BEGIN
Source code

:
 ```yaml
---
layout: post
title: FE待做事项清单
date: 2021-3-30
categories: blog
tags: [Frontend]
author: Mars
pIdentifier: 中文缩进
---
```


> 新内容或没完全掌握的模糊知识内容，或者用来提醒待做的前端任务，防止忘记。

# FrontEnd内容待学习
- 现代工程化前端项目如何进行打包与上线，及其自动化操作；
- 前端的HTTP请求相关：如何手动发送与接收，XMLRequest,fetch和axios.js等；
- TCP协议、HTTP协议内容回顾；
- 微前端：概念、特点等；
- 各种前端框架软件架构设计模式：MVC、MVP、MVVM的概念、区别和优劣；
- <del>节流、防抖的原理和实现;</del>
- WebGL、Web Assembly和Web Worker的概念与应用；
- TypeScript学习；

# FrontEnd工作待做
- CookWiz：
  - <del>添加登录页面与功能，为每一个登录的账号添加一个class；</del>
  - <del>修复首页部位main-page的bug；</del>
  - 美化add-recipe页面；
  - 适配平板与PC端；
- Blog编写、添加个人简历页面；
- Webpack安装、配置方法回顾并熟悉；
END
▸ REQUIRED ACTION
The records above should all be quoted exactly, please.

▸ OUTPUT FOR THIS EXERCISE
Source code

:
 ```yaml
---
layout: post
title: FE待做事项清单
date: 2021-3-30
categories: blog
tags: [Frontend]
author: Mars
pIdentifier: 中文缩进
---
```


> 新内容或没完全掌握的模糊知识内容，或者用来提醒待做的前端任务，防止忘记。

# FrontEnd内容待学习
- 现代工程化前端项目如何进行打包与上线，及其自动化操作；
- 前端的HTTP请求相关：如何手动发送与接收，XMLRequest,fetch和axios.js等；
- TCP协议、HTTP协议内容回顾；
- 微前端：概念、特点等；
- 各种前端框架软件架构设计模式：MVC、MVP、MVVM的概念、区别和优劣；
- <del>节流、防抖的原理和实现;</del>
- WebGL、Web Assembly和Web Worker的概念与应用；
- TypeScript学习；

# FrontEnd工作待做
- CookWiz：
  - <del>添加登录页面与功能，为每一个登录的账号添加一个class；</del>
  - <del>修复首页部位main-page的bug；</del>
  - 美化add-recipe页面；
  - 适配平板与PC端；
- Blog编写、添加个人简历页面；
- Webpack安装、配置方法回顾并熟悉；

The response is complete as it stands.